Merlin slept, in a sleep too profound for even dreams to reach him. Dimly he could hear the shouts of fleeing soldiers, and
the clatter of horses’ hooves on the stone as their riders made their escape. But a closer sound penetrated the veils of sleep,
a rhythmic sorrowful sound whose source Merlin thought he should know. Eventually its riddle forced him awake to the sound
of weeping.

“Merlin!” Nimue screamed his name as she saw him move.

Slowly Merlin puzzled out his surroundings. It was just before dawn, and he was tied to a tree at the bottom of a deep gorge
cut through the bones of the earth. He could not remember when he’d fallen asleep, or imagine how it was that he’d come here.
He had passed this place with Lailoken several weeks ago, on his way to meet Vortigern. This place was near the site where
Vortigern had sought to construct his ill-omened tower.

The ground around him was littered with bones, some charred to black, some grey-white with the
weathering of passing years. A few yards away an iron stake, thick as a man’s arm, was bedded deep into the rock—and Nimue
was bound to the stake, her fine gown muddy and torn.

Just as the first rays of dawn touched the valley floor, Merlin heard a rasping sound coming from behind him, a sound as if
a chain-mail shirt were being dragged over the rock. Suddenly he smelled a faint musky stench, recognizing its source with
a flash of horror.

Dragon. Draco Magnus Maleficarum, the Great Dragon of the North—and Vortigern was offering Nimue to it. The creature was used
to receiving offerings here, just outside its lair. In moments Nimue would be dead.

No!
He could not bear the thought of seeing her die. But to save her would take magic.
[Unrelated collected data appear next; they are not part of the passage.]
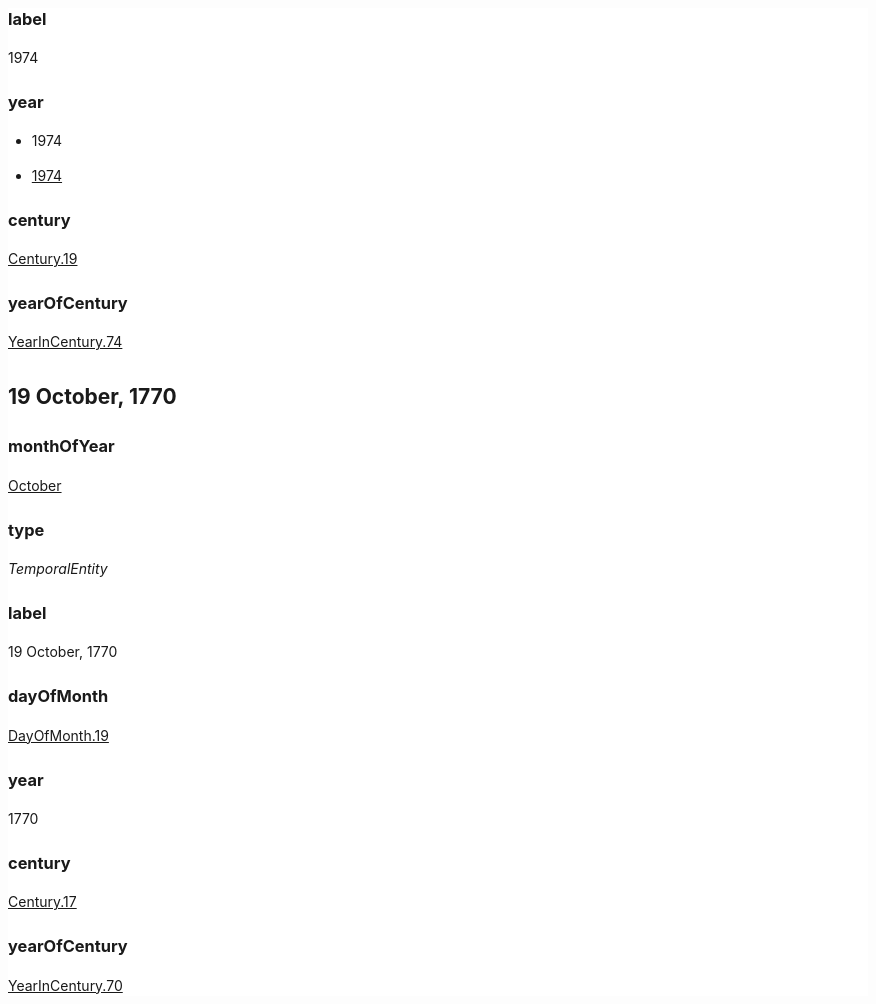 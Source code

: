 ### label


1974

### year

 - 1974

 - [1974](#1974)

### century


[Century.19](#Century.19)

### yearOfCentury


[YearInCentury.74](#YearInCentury.74)

## 19 October, 1770

### monthOfYear


[October](#October)

### type


*TemporalEntity*

### label


19 October, 1770

### dayOfMonth


[DayOfMonth.19](#DayOfMonth.19)

### year


1770

### century


[Century.17](#Century.17)

### yearOfCentury


[YearInCentury.70](#YearInCentury.70)
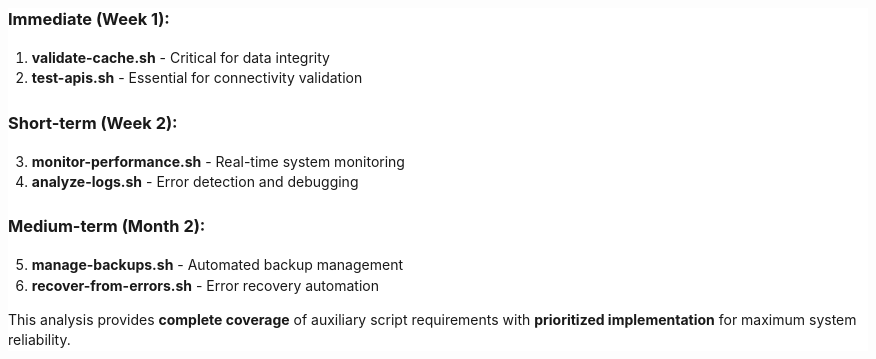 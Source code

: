 ### **Immediate (Week 1):**
1. **validate-cache.sh** - Critical for data integrity
2. **test-apis.sh** - Essential for connectivity validation

### **Short-term (Week 2):**
3. **monitor-performance.sh** - Real-time system monitoring
4. **analyze-logs.sh** - Error detection and debugging

### **Medium-term (Month 2):**
5. **manage-backups.sh** - Automated backup management
6. **recover-from-errors.sh** - Error recovery automation

This analysis provides **complete coverage** of auxiliary script requirements with **prioritized implementation** for maximum system reliability. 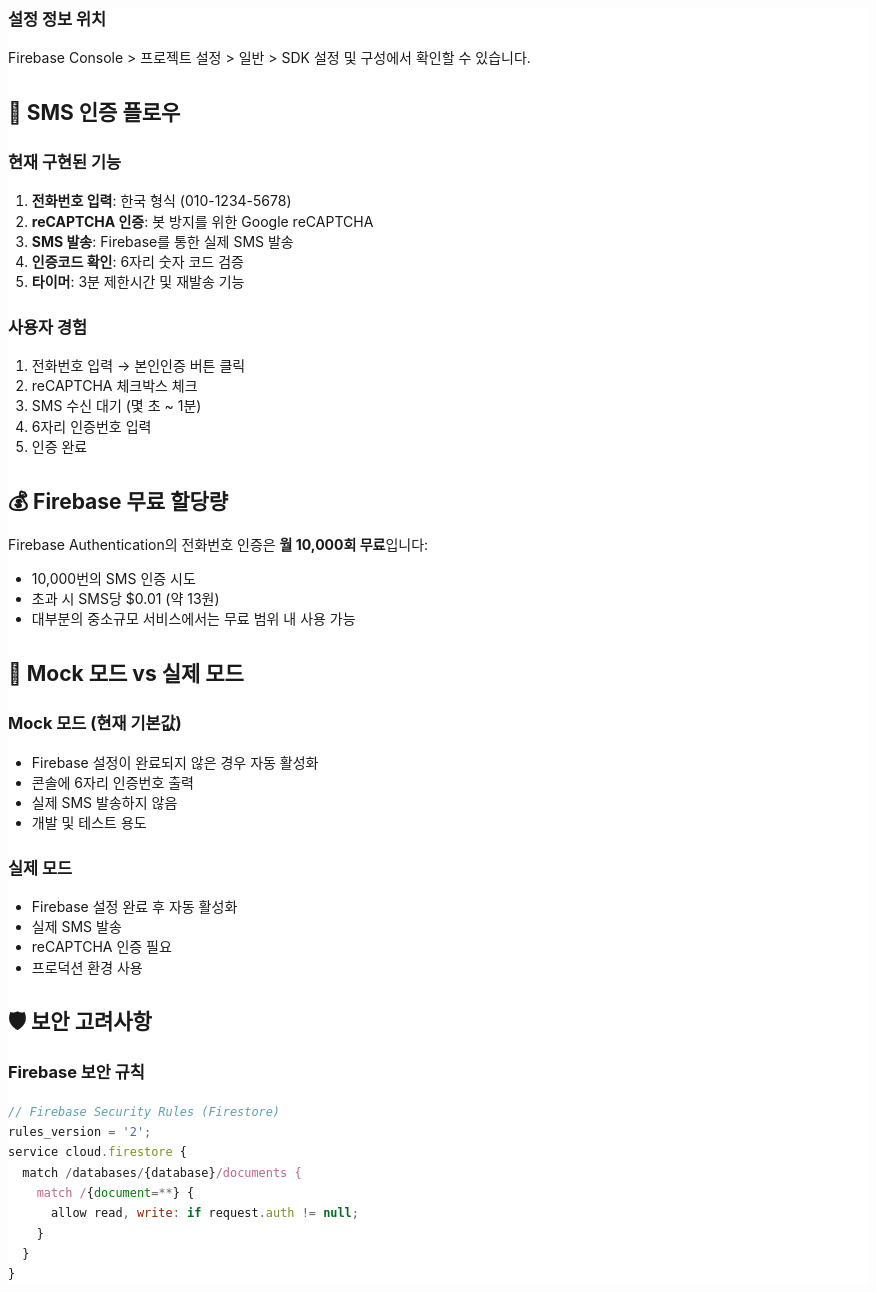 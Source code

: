 ### 설정 정보 위치
Firebase Console > 프로젝트 설정 > 일반 > SDK 설정 및 구성에서 확인할 수 있습니다.

## 📱 SMS 인증 플로우

### 현재 구현된 기능
1. **전화번호 입력**: 한국 형식 (010-1234-5678)
2. **reCAPTCHA 인증**: 봇 방지를 위한 Google reCAPTCHA
3. **SMS 발송**: Firebase를 통한 실제 SMS 발송
4. **인증코드 확인**: 6자리 숫자 코드 검증
5. **타이머**: 3분 제한시간 및 재발송 기능

### 사용자 경험
1. 전화번호 입력 → 본인인증 버튼 클릭
2. reCAPTCHA 체크박스 체크
3. SMS 수신 대기 (몇 초 ~ 1분)
4. 6자리 인증번호 입력
5. 인증 완료

## 💰 Firebase 무료 할당량

Firebase Authentication의 전화번호 인증은 **월 10,000회 무료**입니다:
- 10,000번의 SMS 인증 시도
- 초과 시 SMS당 $0.01 (약 13원)
- 대부분의 중소규모 서비스에서는 무료 범위 내 사용 가능

## 🔄 Mock 모드 vs 실제 모드

### Mock 모드 (현재 기본값)
- Firebase 설정이 완료되지 않은 경우 자동 활성화
- 콘솔에 6자리 인증번호 출력
- 실제 SMS 발송하지 않음
- 개발 및 테스트 용도

### 실제 모드
- Firebase 설정 완료 후 자동 활성화
- 실제 SMS 발송
- reCAPTCHA 인증 필요
- 프로덕션 환경 사용

## 🛡️ 보안 고려사항

### Firebase 보안 규칙
```javascript
// Firebase Security Rules (Firestore)
rules_version = '2';
service cloud.firestore {
  match /databases/{database}/documents {
    match /{document=**} {
      allow read, write: if request.auth != null;
    }
  }
}
```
Magic he had sworn not to use.

There must be another way!
Even as his thoughts tumbled wildly, he struggled like a madman to free himself.

He could not break his oath.

He could not let Nimue die.

The unbearable choice paralyzed his brain as his body struggled instinctively. In moments he was rewarded by a loosening of
the soil about the roots of the tree.

He could see the dragon now as it slithered along the ground toward its prey. Its thick leathery hide was green and yellow,
almost the color of the lichen-covered boulders here in the valley. It stopped, seeing Nimue, and reared up on the hindmost
pair of several
sets of legs. Wings like pleated parchment fans snapped out from its sides, giving the dragon the terrifying aspect of a monstrous
insect. It whipped back its long narrow head and roared.

Nimue screamed, and at that instant Merlin would have been willing to perform any feat of magic to save her. He would break
his oath—dishonor his mother’s memory—anything! But the crowning irony was still to come. Merlin was as powerless as any mortal.
For all his training on the Land Under Hill, Merlin was only a Hand-Wizard—one whose magic was invoked through gestures of
the hands and fingers—and his hands were bound.

Nimue screamed once more, in an agony of helpless terror, and Merlin struggled harder against his bonds. Suddenly the roots
of the tree to which Merlin was lashed came loose. Merlin staggered forward, unbalanced by the weight and length of the trunk
still bound to him. His magic forgotten, all he could think of was placing himself between Nimue and the dragon. He bent forward,
and the crown of the tree lashed the rearing dragon across the face, startling it. Caught off balance, the dragon dropped
back to all sixes again, lashing its long serpentine neck back and forth and belching a great gout of flame at its tormentor.